### Problem to solve
If a line below contains the string "varphi", return that line.

### Dataset
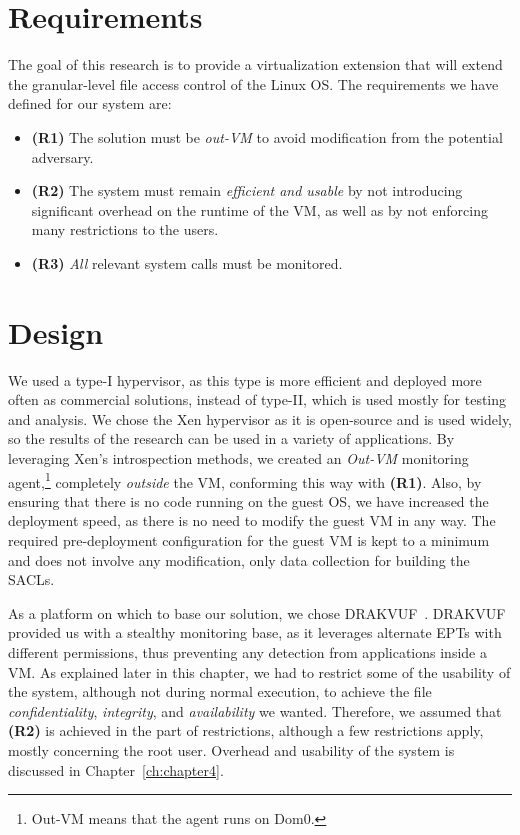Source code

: \section{Requirements}\label{sec:requirements}
The goal of this research is to provide a virtualization extension that will extend the granular-level file access control of the Linux \ac{OS}. The requirements we have defined for our system are:
\begin{itemize}
	\item \textbf{(R1)} The solution must be \emph{out-\ac{VM}} to avoid modification from the potential adversary. 
	\item \textbf{(R2)} The system must remain \emph{efficient and usable} by not introducing significant overhead on the runtime of the \ac{VM}, as well as by not enforcing many restrictions to the users. 
	\item \textbf{(R3)} \emph{All} relevant system calls must be monitored.
\end{itemize}


\section{Design}\label{sec:design}

\par We used a type-I hypervisor, as this type is more efficient and deployed more often as commercial solutions, instead of type-II, which is used mostly for testing and analysis. We chose the Xen hypervisor as it is open-source and is used widely, so the results of the research can be used in a variety of applications. By leveraging Xen's introspection methods, we created an \emph{Out-\ac{VM}} monitoring agent,\footnote{Out-\ac{VM} means that the agent runs on Dom0.} completely \emph{outside} the \ac{VM}, conforming this way with \textbf{(R1)}. Also, by ensuring that there is no code running on the guest \ac{OS}, we have increased the deployment speed, as there is no need to modify the guest \ac{VM} in any way. The required pre-deployment configuration for the guest \ac{VM} is kept to a minimum and does not involve any modification, only data collection for building the \acp{SACL}.

\par As a platform on which to base our solution, we chose DRAKVUF~\cite{lengyel2014drakvuf}. DRAKVUF provided us with a stealthy monitoring base, as it leverages alternate \ac{EPT}s with different permissions, thus preventing any detection from applications inside a \ac{VM}. As explained later in this chapter, we had to restrict some of the usability of the system, although not during normal execution, to achieve the file \emph{confidentiality}, \emph{integrity}, and \emph{availability} we wanted. Therefore, we assumed that \textbf{(R2)} is achieved in the part of restrictions, although a few restrictions apply, mostly concerning the root user. Overhead and usability of the system is discussed in Chapter~\ref{ch:chapter4}.

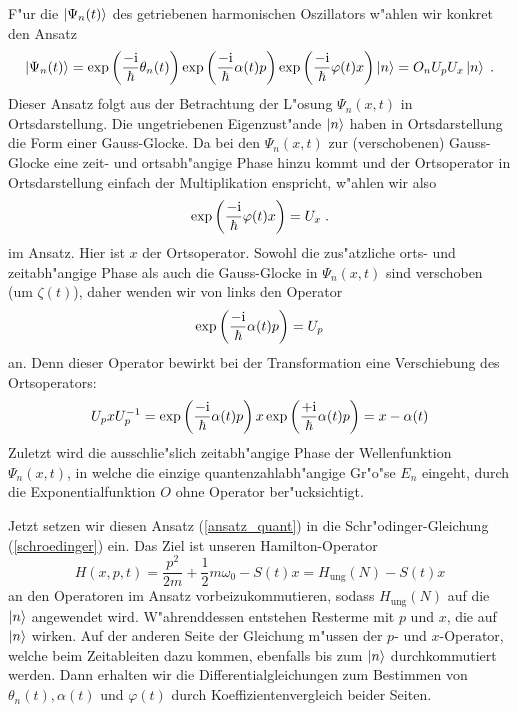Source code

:   F"ur die $\ket{\Psi_n(t)}$ des getriebenen harmonischen Oszillators w"ahlen wir konkret den Ansatz
  \begin{equation}
    \ket{\Psi_n(t)}=\exp\left(\frac{-\text i}{\hbar}\theta_n(t)\right)\exp\left(\frac{-\text i}{\hbar}\alpha(t)p\right)\exp\left(\frac{-\text i}{\hbar}\varphi(t)x\right)\ket{n}=O_nU_pU_x\ket{n} \;.
    \label{ansatz_quant}
  \end{equation}
  Dieser Ansatz folgt aus der Betrachtung der L"osung $\Psi_n(x,t)$ in Ortsdarstellung.
  Die ungetriebenen Eigenzust"ande $\ket{n}$ haben in Ortsdarstellung die Form einer Gauss-Glocke.
  Da bei den $\Psi_n(x,t)$ zur (verschobenen) Gauss-Glocke eine zeit- und ortsabh"angige Phase hinzu kommt und der Ortsoperator in Ortsdarstellung einfach der Multiplikation enspricht, w"ahlen wir also
  \begin{equation}
    \exp\left(\frac{-\text i}{\hbar}\varphi(t)x\right)=U_x \; .
  \end{equation}
  im Ansatz.
  Hier ist $x$ der Ortsoperator.
  Sowohl die zus"atzliche orts- und zeitabh"angige Phase als auch die Gauss-Glocke in $\Psi_n(x,t)$ sind verschoben (um $\zeta(t)$), daher wenden wir von links den Operator
  \begin{equation}
    \exp\left(\frac{-\text i}{\hbar}\alpha(t)p\right)=U_p
  \end{equation}
  an.
  Denn dieser Operator bewirkt bei der Transformation eine Verschiebung des Ortsoperators:
  \begin{equation}
    U_pxU_p^{-1}=
    \exp\left(\frac{-\text i}{\hbar}\alpha(t)p\right) x  \exp\left(\frac{+\text i}{\hbar}\alpha(t)p\right)
    =x-\alpha(t)
  \end{equation}
  Zuletzt wird die ausschlie"slich zeitabh"angige Phase der Wellenfunktion $\Psi_n(x,t)$, in welche die einzige quantenzahlabh"angige Gr"o"se $E_n$ eingeht, durch die Exponentialfunktion $O$ ohne Operator ber"ucksichtigt.

  Jetzt setzen wir diesen Ansatz (\ref{ansatz_quant}) in die Schr"odinger-Gleichung (\ref{schroedinger}) ein.
  Das Ziel ist unseren Hamilton-Operator
  \begin{equation}
    H(x,p,t)=\frac{p^2}{2m}+\frac 1 2 m\omega_0 -S(t)x = H_{\text{ung}}(N)-S(t)x
  \end{equation}
  an den Operatoren im Ansatz vorbeizukommutieren, sodass $H_{\text{ung}}(N)$ auf die $\ket{n}$ angewendet wird.
  W"ahrenddessen entstehen Resterme mit $p$ und $x$, die auf $\ket{n}$ wirken.
  Auf der anderen Seite der Gleichung m"ussen der $p$- und $x$-Operator, welche beim Zeitableiten dazu kommen, ebenfalls bis zum $\ket{n}$ durchkommutiert werden.
  Dann erhalten wir die Differentialgleichungen zum Bestimmen von $\theta_n(t), \alpha(t)$ und $\varphi(t)$ durch Koeffizientenvergleich beider Seiten.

### Result
    \ket{\Psi_n(t)}=\exp\left(\frac{-\text i}{\hbar}\theta_n(t)\right)\exp\left(\frac{-\text i}{\hbar}\alpha(t)p\right)\exp\left(\frac{-\text i}{\hbar}\varphi(t)x\right)\ket{n}=O_nU_pU_x\ket{n} \;.
    \exp\left(\frac{-\text i}{\hbar}\varphi(t)x\right)=U_x \; .
  Dann erhalten wir die Differentialgleichungen zum Bestimmen von $\theta_n(t), \alpha(t)$ und $\varphi(t)$ durch Koeffizientenvergleich beider Seiten.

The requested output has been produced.